Ontario also recently signed a Charter of Relationship Principles with Nishnawbe Aski Nation and Canada, and is working with other Political Territorial Organizations and First Nations partners on similar relationship documents. These will express Ontario’s commitment to collaborate with partners in creating new health systems for First Nations communities that will be led, planned and delivered by First Nations themselves.
Investing in the health and wellness of Indigenous communities is one of many steps on Ontario’s journey of healing and reconciliation with Indigenous peoples. It reflects the government’s commitment to work with Indigenous partners, creating a better future for everyone in the province.
“These historic investments to improve the health and well-being of Indigenous communities have only been possible through respectful partnerships between Ontario and Indigenous partners. We know more work still needs to be done and our government is committed to continued investments in meaningful and lasting Indigenous-led solutions guided by evidence-based research, so communities can access the health services they need to heal and enjoy the high quality of life they deserve.”

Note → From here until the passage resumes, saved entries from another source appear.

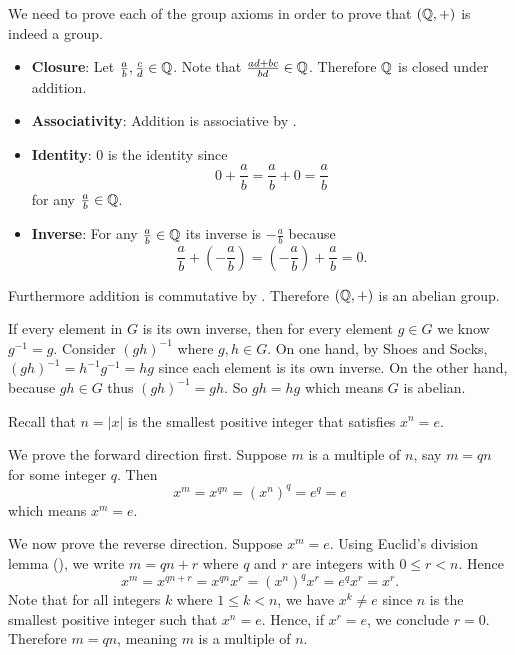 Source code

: \begin{questions}
    \item We need to prove each of the group axioms in order to prove that $(\mathbb{Q}, +)$ is indeed a group.
    \begin{itemize}
        \item \textbf{Closure}: Let $\frac ab, \frac cd \in \mathbb{Q}$. Note that $\frac{ad+bc}{bd} \in \mathbb{Q}$. Therefore $\mathbb{Q}$ is closed under addition.

        \item \textbf{Associativity}: Addition is associative by .

        \item \textbf{Identity}: 0 is the identity since
        \[
            0 + \frac ab = \frac ab + 0 = \frac ab
        \]
        for any $\frac ab \in \mathbb{Q}$.

        \item \textbf{Inverse}: For any $\frac ab \in \mathbb{Q}$ its inverse is $-\frac ab$ because
        \[
            \frac ab + \left(-\frac ab\right) = \left(-\frac ab\right) + \frac ab = 0.
        \]
    \end{itemize}
    Furthermore addition is commutative by . Therefore $(\mathbb{Q}, +)$ is an abelian group.

    \item If every element in $G$ is its own inverse, then for every element $g \in G$ we know $g^{-1} = g$. Consider $(gh)^{-1}$ where $g, h \in G$. On one hand, by Shoes and Socks, $(gh)^{-1} = h^{-1}g^{-1} = hg$ since each element is its own inverse. On the other hand, because $gh \in G$ thus $(gh)^{-1} = gh$. So $gh = hg$ which means $G$ is abelian.

    \item Recall that $n = |x|$ is the smallest positive integer that satisfies $x^n = e$.

    We prove the forward direction first. Suppose $m$ is a multiple of $n$, say $m = qn$ for some integer $q$. Then
    \[
        x^m = x^{qn} = \left(x^n\right)^q = e^q = e
    \]
    which means $x^m = e$.

    We now prove the reverse direction. Suppose $x^m = e$. Using Euclid's division lemma (), we write $m = qn + r$ where $q$ and $r$ are integers with $0 \leq r < n$. Hence
    \[
        x^m = x^{qn + r} = x^{qn}x^r = \left(x^n\right)^qx^r = e^qx^r = x^r.
    \]
    Note that for all integers $k$ where $1 \leq k < n$, we have $x^k \neq e$ since $n$ is the smallest positive integer such that $x^n = e$. Hence, if $x^r = e$, we conclude $r = 0$. Therefore $m = qn$, meaning $m$ is a multiple of $n$.


\end{questions}
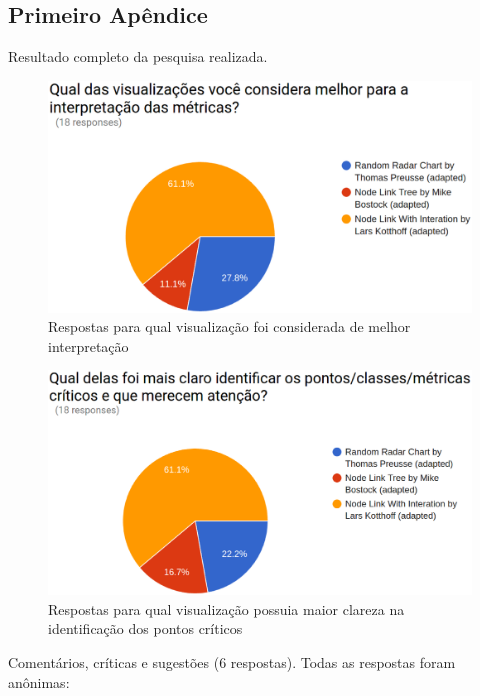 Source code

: \begin{apendicesenv}

\partapendices

\chapter{Primeiro Apêndice}
\label{chap:apendiceA}

Resultado completo da pesquisa realizada.

\begin{figure}[!htb]
	\centering
    \includegraphics[keepaspectratio=true,scale=0.35]
    {figuras/res1.eps}
  \caption{Respostas para qual visualização foi considerada de melhor
  interpretação}
  \label{fig:res1}
\end{figure}

\begin{figure}[!htb]
	\centering
    \includegraphics[keepaspectratio=true,scale=0.35]
    {figuras/res2.eps}
  \caption{Respostas para qual visualização possuia maior clareza na
  identificação dos pontos críticos}
  \label{fig:res2}
\end{figure}

Comentários, críticas e sugestões (6 respostas). Todas as respostas foram
anônimas:


\end{apendicesenv}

— Dr. Eric Hoskins, Minister of Health and Long-Term Care
“Improving the health, healing and wellness of Indigenous people through culturally appropriate services and programs is an important step on the journey of reconciliation and can only be done by working hand in hand with Indigenous partners. The investments our government announced today will help lead to changes that will benefit the lives of Indigenous people across Ontario.”
— David Zimmer, Minister of Indigenous Relations and Reconciliation
“Working with Indigenous partners, we are increasing our support for Indigenous-led Healing and Treatment Centres. Providing culturally appropriate services to improve the health and well-being of Indigenous people in safe environments across the province is an important part of Ontario’s journey of healing and reconciliation with Indigenous peoples.”
— Dr. Helena Jaczek, Minister of Community and Social Services
“The additional Ontario funding for home and community care will enable First Nations to enhance home care for citizens who need assistance to remain in their homes and to enable First Nations to pay a comparable wage. I very much appreciate the cooperation First Nations have received. Hats off to the Government of Ontario for this initiative and for their commitment to new long-term care beds and making First Nations a priority to address a backlog of need.”
— Chief Donald Maracle, Mohawks of the Bay of Quinte
“The Barrie Area Native Advisory Circle’s Mamaway Wiidokdaadwin Indigenous Interprofessional Primary Care Team, an Indigenous-led and -governed initiative, will build on the long history of collaborative relationships of the Indigenous communities in the North Simcoe Muskoka region. This clinic will incorporate traditional healing knowledge and clinical practice to create a holistic, culturally safe system that respects patients and improves health.”
— Lynn Monague-Sauvé, President, Barrie Area Native Advisory Circle
- In 2015, the Chiefs of Ontario and the Government of Ontario signed a historic Political Accord to guide the relationship between First Nations and the province. The Accord creates a formal bilateral relationship framed by the recognition of the treaty relationship.
- Ontario funding to establish or expand Indigenous-led Healing and Treatment Centres across the province is a joint initiative between the Ministry of Health and Long-Term Care and the Ministry of Community and Social Services.
- Ontario’s First Nations Health Action Plan is investing up to $222 million over three years (2016-17 to 2018-19) and $104.5 million annually thereafter to ensure that Indigenous people have access to more culturally appropriate care and improved outcomes.
- The Journey Together: Ontario’s Commitment to Reconciliation with Indigenous Peoples outlines the province’s response to the Truth and Reconciliation Commission of Canada’s Calls to Action.